* EXERCISE DIRECTIONS *
Read the entries below and pull out each line with the string "benefits".

* ENTRIES PROVIDED *
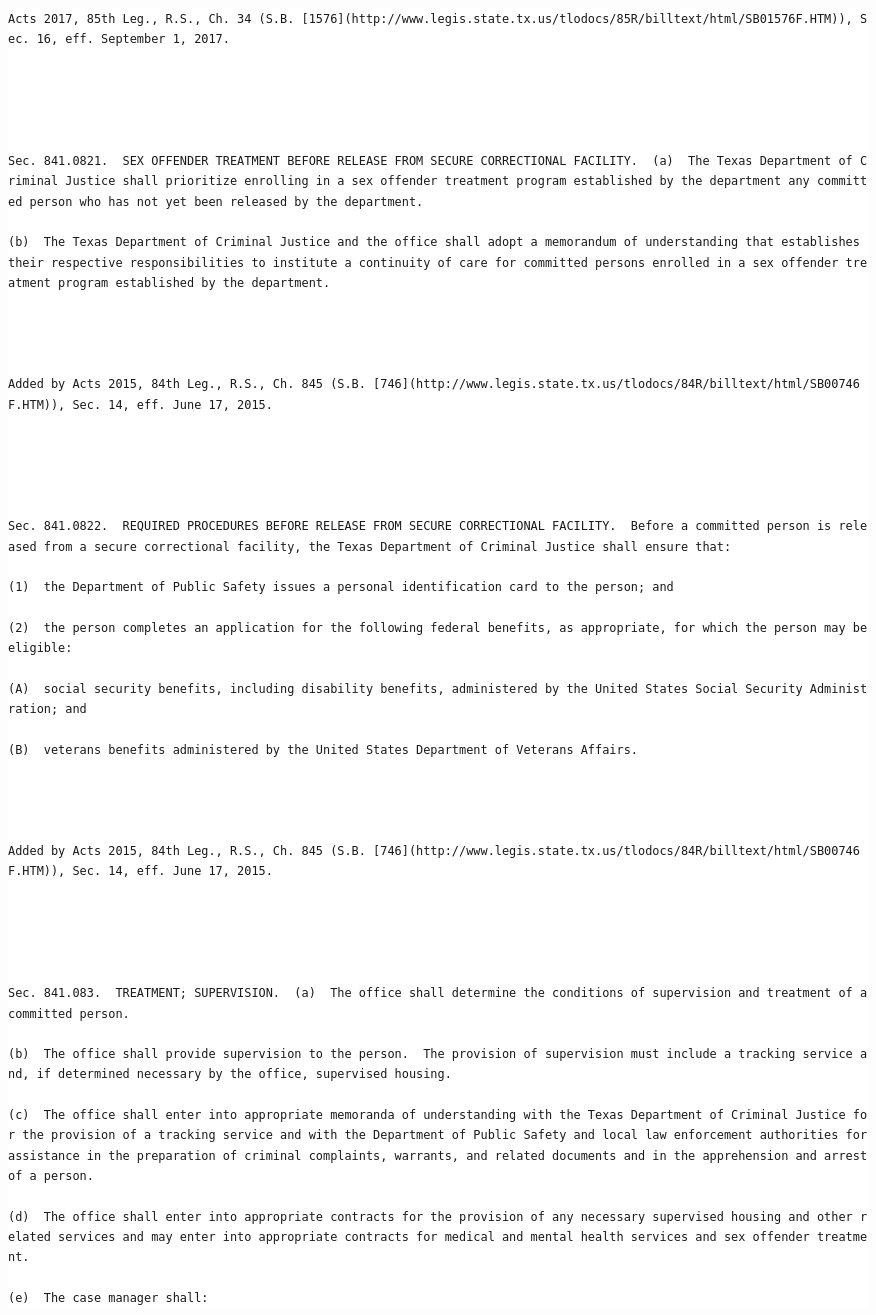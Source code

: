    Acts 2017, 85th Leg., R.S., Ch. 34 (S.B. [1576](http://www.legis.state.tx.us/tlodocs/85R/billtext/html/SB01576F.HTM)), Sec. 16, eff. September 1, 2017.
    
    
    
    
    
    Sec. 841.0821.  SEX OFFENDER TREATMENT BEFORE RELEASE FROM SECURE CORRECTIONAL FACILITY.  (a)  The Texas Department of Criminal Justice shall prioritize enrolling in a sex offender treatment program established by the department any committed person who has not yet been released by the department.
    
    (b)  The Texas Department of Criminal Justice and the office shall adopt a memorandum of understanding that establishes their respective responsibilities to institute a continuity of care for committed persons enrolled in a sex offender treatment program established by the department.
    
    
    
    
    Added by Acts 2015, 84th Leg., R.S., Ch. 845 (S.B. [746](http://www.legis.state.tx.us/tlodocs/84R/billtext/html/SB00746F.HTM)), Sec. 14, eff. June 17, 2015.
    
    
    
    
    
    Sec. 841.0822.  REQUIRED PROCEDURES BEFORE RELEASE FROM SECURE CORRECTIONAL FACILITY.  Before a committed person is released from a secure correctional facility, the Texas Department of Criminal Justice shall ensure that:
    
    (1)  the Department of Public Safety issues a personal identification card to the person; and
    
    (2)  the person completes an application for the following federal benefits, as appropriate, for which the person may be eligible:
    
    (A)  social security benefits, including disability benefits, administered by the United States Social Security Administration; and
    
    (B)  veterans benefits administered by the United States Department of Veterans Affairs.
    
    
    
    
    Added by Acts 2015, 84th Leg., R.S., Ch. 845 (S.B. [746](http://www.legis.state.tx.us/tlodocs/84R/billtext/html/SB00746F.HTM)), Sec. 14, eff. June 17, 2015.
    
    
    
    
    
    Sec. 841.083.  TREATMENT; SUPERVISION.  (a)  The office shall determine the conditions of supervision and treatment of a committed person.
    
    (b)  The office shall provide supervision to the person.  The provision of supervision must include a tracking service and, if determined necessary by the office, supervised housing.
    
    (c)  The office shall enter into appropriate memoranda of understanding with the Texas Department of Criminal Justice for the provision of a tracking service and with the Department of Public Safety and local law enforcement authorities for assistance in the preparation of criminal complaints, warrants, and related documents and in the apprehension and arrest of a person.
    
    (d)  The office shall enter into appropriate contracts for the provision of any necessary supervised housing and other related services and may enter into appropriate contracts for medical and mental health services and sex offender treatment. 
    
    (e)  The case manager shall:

* COMPLETED EXERCISE *
    (2)  the person completes an application for the following federal benefits, as appropriate, for which the person may be eligible:
    (A)  social security benefits, including disability benefits, administered by the United States Social Security Administration; and
    (B)  veterans benefits administered by the United States Department of Veterans Affairs.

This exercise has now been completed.